*WORK ITEM*
Show, in full, each line of the data that contains "using".

*INPUT DATA*
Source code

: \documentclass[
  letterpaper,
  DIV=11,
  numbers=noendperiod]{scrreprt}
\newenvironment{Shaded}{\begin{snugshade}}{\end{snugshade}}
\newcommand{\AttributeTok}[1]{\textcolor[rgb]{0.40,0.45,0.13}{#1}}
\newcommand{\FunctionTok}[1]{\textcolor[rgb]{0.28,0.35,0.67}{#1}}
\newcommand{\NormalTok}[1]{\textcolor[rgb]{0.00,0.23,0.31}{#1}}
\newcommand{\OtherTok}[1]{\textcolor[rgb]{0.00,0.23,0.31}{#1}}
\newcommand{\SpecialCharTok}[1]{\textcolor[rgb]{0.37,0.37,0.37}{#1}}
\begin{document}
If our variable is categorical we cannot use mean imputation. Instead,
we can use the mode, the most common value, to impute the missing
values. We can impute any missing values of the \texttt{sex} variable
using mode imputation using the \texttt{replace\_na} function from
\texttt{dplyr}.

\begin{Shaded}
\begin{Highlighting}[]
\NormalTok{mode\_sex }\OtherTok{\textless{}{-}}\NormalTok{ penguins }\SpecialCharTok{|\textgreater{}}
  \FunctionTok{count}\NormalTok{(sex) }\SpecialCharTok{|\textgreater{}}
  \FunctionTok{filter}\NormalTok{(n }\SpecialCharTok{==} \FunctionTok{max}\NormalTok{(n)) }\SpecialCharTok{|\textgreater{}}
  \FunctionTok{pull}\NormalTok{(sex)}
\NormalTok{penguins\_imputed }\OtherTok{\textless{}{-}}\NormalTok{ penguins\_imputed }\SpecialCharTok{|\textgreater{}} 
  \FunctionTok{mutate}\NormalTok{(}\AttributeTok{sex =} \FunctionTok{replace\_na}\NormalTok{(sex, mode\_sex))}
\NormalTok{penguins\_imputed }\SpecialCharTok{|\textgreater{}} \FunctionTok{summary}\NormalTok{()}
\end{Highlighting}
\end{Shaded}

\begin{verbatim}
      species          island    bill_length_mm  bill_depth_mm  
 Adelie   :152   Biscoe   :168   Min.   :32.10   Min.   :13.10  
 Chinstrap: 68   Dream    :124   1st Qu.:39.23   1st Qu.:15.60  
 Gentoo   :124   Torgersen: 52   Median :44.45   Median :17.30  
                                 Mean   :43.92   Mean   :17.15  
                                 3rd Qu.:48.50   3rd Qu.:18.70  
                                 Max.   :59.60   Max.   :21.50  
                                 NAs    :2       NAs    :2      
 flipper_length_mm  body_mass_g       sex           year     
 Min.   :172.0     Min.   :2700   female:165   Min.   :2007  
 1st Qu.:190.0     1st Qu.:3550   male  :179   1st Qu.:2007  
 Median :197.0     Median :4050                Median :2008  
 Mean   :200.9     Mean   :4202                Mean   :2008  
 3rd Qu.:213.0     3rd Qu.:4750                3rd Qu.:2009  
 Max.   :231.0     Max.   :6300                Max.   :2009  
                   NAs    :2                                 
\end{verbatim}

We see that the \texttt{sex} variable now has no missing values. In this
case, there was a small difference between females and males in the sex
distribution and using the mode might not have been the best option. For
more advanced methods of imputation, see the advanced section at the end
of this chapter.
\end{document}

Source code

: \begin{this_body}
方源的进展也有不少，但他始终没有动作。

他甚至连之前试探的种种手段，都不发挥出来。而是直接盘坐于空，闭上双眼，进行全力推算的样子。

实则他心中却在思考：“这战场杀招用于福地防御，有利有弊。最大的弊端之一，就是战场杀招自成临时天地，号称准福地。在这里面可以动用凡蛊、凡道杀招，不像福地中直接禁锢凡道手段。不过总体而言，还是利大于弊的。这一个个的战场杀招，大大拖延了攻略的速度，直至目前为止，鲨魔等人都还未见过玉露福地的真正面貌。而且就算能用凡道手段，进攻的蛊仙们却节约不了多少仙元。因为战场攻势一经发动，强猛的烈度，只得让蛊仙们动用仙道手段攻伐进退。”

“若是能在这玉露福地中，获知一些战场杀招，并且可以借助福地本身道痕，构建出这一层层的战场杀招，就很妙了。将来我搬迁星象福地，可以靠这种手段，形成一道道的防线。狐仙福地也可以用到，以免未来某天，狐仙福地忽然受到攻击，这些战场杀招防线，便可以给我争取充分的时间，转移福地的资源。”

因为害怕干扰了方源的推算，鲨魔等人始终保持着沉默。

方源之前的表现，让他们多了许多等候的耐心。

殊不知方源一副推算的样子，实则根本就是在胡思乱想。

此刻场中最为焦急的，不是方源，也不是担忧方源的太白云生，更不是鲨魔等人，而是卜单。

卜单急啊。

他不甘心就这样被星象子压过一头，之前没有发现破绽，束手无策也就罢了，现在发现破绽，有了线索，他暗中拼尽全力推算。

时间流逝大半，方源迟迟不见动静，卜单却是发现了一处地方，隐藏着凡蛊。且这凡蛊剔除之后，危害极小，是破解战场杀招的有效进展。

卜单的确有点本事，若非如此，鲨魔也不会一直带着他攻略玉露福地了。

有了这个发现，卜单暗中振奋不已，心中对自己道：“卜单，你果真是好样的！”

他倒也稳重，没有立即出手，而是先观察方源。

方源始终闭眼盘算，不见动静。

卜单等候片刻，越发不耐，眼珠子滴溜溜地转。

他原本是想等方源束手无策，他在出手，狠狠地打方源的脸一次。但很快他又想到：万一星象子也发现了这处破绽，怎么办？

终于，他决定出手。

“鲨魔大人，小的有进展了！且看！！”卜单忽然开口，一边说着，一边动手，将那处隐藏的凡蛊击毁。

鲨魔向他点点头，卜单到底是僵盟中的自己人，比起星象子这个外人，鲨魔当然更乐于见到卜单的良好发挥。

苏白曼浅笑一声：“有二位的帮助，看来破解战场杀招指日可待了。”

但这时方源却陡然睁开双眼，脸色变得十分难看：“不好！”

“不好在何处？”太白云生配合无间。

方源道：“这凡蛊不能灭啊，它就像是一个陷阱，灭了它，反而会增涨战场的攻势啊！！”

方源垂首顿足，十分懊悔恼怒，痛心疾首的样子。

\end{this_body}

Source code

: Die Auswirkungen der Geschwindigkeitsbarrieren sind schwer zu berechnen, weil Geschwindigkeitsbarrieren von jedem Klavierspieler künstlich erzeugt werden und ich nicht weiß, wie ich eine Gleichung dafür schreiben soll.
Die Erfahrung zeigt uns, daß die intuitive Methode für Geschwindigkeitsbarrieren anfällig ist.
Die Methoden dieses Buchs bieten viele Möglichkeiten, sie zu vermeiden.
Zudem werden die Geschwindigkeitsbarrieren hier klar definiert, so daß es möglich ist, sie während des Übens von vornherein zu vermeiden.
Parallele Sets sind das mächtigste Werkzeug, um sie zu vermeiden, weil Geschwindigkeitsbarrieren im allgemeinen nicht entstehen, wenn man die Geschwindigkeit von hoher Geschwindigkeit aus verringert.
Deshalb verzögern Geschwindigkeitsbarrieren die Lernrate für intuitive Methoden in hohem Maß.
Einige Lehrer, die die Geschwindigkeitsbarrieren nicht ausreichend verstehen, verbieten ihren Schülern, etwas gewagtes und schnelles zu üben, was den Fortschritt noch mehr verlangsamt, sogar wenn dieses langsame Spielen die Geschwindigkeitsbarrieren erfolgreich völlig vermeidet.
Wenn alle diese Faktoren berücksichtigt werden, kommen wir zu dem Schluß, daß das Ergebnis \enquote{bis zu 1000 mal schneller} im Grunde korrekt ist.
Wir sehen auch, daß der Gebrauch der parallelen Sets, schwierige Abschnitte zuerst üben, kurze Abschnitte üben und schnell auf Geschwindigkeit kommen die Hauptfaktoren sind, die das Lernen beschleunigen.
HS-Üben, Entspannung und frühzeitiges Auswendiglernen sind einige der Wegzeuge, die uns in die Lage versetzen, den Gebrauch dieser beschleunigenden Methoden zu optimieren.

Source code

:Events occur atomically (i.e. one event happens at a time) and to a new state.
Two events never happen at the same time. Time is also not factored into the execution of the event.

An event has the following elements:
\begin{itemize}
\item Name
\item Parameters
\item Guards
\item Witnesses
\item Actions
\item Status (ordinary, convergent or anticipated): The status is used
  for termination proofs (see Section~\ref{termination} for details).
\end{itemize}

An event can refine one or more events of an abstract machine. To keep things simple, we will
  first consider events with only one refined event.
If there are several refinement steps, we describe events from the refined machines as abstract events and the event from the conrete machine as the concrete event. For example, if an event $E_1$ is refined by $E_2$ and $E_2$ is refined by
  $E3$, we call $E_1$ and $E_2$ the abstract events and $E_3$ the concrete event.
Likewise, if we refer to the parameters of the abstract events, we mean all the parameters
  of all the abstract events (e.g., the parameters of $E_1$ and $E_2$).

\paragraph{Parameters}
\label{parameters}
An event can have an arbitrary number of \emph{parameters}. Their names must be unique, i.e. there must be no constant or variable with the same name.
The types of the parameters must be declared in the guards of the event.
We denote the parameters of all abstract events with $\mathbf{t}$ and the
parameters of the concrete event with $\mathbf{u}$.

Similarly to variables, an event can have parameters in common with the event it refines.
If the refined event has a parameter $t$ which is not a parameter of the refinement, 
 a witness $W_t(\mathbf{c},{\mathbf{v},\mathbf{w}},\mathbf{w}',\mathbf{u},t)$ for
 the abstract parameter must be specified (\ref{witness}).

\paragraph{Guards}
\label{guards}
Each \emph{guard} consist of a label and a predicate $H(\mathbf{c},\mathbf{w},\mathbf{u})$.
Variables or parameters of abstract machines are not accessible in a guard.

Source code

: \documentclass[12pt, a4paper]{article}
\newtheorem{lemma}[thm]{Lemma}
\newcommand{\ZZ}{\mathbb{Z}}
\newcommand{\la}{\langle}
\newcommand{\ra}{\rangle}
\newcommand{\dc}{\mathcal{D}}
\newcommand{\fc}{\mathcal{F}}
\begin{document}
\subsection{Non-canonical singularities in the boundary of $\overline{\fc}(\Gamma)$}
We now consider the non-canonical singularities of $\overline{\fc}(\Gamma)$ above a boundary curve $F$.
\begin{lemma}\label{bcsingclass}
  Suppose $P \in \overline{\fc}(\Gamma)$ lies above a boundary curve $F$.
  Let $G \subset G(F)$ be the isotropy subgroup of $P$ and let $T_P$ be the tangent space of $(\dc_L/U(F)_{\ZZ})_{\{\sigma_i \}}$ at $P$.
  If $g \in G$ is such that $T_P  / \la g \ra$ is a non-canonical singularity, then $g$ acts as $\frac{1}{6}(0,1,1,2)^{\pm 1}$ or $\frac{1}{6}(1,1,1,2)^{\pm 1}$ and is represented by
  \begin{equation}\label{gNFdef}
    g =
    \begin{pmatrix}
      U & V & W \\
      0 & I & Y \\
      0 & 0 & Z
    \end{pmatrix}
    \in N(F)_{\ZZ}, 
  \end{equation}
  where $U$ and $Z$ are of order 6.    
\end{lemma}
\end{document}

*SOLUTION FOR THIS TASK*
using mode imputation using the \texttt{replace\_na} function from
distribution and using the mode might not have been the best option. For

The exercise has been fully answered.